We also add two point sources S1 and S2, each with a \(1 \; {\rm mJy}\) flux, respectively located at \(30''\) and \(75''\) from the cluster center. The map used is the same as in the validation paper.

[1]:
import numpy as np
import matplotlib.pyplot as plt
import matplotlib as mpl
import cmocean
from astropy.table import Table
from astropy.coordinates import SkyCoord
from astropy.io import fits
import astropy.units as u
import scipy.stats as ss
from copy import deepcopy
[2]:
import sys
sys.path.append("../..")
import panco2 as p2

Start by reading in the data, giving cluster info, and the size and center of the map to be considered for the fit:

[3]:
run_mcmcs = False
path = "."
ppf = p2.PressureProfileFitter(
    f"{path}/input_map.fits",
    1, 5,
    0.5, 6e14,
    map_size=6.5,
    coords_center=SkyCoord("12h00m00s +00d00m00s")
)

Then we define the radial binning to be used for the fit. The first bin is defined as the projected radius corresponding to the size of a map pixel, \(R_0 = \mathcal{D}_{\rm A}(z) \tan^{-1} \theta_{\rm pix}\), where \(\mathcal{D}_{\rm A}(z)\) is the angular diameter distance to the cluster redshift \(z\). Four bins \(\left\{R_1 \dots R_4 \right\}\) are then added, log-spaced between the projected sizes of the beam FWHM, \(\mathcal{D}_{\rm A}(z) \tan^{-1} \theta_{\rm FWHM}\), and of the half map size, \(\mathcal{D}_{\rm A}(z) \tan^{-1} \theta_{\rm map} / 2\).

[4]:
pix_kpc, half_map_kpc = ppf.cluster.arcsec2kpc(ppf.pix_size), ppf.cluster.arcsec2kpc(ppf.map_size * 60 / 2)
beam_kpc = ppf.cluster.arcsec2kpc(18.0)
r_bins = np.concatenate(([pix_kpc], np.logspace(np.log10(beam_kpc), np.log10(1.1 * half_map_kpc), 4)))

ppf.define_model(r_bins)

Add filtering: \(18''\) beam, NIKA2-like transfer function

[5]:
tf = np.load(f"{path}/nk2_tf.npz")
ppf.add_filtering(beam_fwhm=18.0, ell=tf["ell"], tf=tf["tf_150GHz"], pad=20)
ppf2 = deepcopy(ppf)  # for later
==> Adding filtering: beam and 1D transfer function

Joint fit of the tSZ model and point sources

panco2 offers the possibility to perform a joint fit of the tSZ map and of the point source contamination. In this framework, 2D point source models are added at fixed positions to the model map created in the forward modeling. The flux of each source is treated as a parameter of the fit, with a prior to be defined by the user. This enables the propagation of the uncertainty on the fluxes of each source to the final results.
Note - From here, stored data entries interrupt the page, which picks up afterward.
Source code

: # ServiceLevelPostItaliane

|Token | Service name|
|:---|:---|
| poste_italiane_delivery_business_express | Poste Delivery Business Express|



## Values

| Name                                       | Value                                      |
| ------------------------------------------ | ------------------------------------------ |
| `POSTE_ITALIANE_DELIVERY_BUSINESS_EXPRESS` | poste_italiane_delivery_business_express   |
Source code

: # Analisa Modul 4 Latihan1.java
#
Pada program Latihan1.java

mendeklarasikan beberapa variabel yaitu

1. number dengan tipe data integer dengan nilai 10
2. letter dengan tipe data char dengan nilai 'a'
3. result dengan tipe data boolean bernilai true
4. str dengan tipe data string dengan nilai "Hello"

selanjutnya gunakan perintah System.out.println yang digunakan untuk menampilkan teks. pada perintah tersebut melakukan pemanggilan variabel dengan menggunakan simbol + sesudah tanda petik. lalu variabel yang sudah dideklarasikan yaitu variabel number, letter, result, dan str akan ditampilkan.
To do that, we need to initialize the point source model by giving the PressureProfileFitter object the position of each source, and the FWHM of the Gaussian model (i.e. the map resolution):

[6]:
ps_pos = [
    SkyCoord("12h00m00s +00d00m30s"),
    SkyCoord("12h00m05s +00d00m10s"),
]
ppf.add_point_sources(ps_pos, 18.0)
==> Adding 2 point sources

Priors: log-uniform centered on A10 values for pressure bins, Gaussian for the conversion and zero-level. For the sources, we add a Gaussian prior \(\mathcal{N}(1, 0.2) \; {\rm mJy/beam}\) and a uniform prior \(\mathcal{U}(0, 2) \; {\rm mJy/beam}\) on

[7]:
P_bins = p2.utils.gNFW(r_bins, *ppf.cluster.A10_params)
ppf.define_priors(
    P_bins=[ss.loguniform(0.01 * P, 100.0 * P) for P in P_bins],
    conv=ss.norm(-12.0, 1.2),
    zero=ss.norm(0.0, 1e-4),
    ps_fluxes=[ss.norm(1e-3, 2e-4), ss.uniform(0.0, 2e-3)]
)

Run the MCMC:

[8]:
if run_mcmcs:
    np.random.seed(42)
    _ = ppf.run_mcmc(
        30, 5e4, 4, n_check=5e2, max_delta_tau=0.01, min_autocorr_times=100,
        out_chains_file=f"{path}/raw_chains_psfit.npz", plot_convergence=f"{path}/mcmc_convergence.pdf"
    )

Clean up the raw chains:

[9]:
chains_clean = p2.results.load_chains(f"{path}/raw_chains_psfit.npz", 500, 50, clip_percent=20.0, verbose=True)
Raw length: 7000, clip 500 as burn-in, discard 49/50 samples  -> Final chains length: 130
30 walkers, remove chains with the 20.0% most extreme values  -> 30 chains remaining
-> Final sampling size: 30 chains * 130 samples per chain = 3900 total samples

Plot everything:

[10]:
plt.close("all")
_ = p2.results.mcmc_trace_plot(chains_clean, filename=f"{path}/mcmc_trace_psfit.png")
_ = p2.results.mcmc_corner_plot(chains_clean, ppf=ppf, filename=f"{path}/mcmc_corner_psfit.pdf")
../_images/notebooks_point_sources_masks_18_0.png
../_images/notebooks_point_sources_masks_18_1.png
[11]:
_ = p2.results.mcmc_matrices_plot(chains_clean, ppf, filename=f"{path}/mcmc_matrices_psfit.pdf")
../_images/notebooks_point_sources_masks_19_0.png
[12]:
meds = dict(chains_clean.median())
p2.results.plot_data_model_residuals(
    ppf, par_dic=meds, smooth=1.0, cbar_fact=1e3, cmap="RdBu_r", lims="sym",
    cbar_label="NIKA2 150 GHz [mJy/beam]", filename=f"{path}/data_model_residuals_maps_psfit.pdf"
)
p2.results.plot_data_model_residuals_1d(
    ppf, chains_clean=chains_clean, y_fact=-1e3, plot_beam=True,
    y_label="NIKA2 150 GHz [mJy/beam]", filename=f"{path}/data_model_residuals_profiles_psfit.pdf", x_log=True
)
[12]:
(<Figure size 432x288 with 1 Axes>,
 <AxesSubplot:xlabel='$\\theta \\; [{\\rm arcsec}]$', ylabel='NIKA2 150 GHz [mJy/beam]'>)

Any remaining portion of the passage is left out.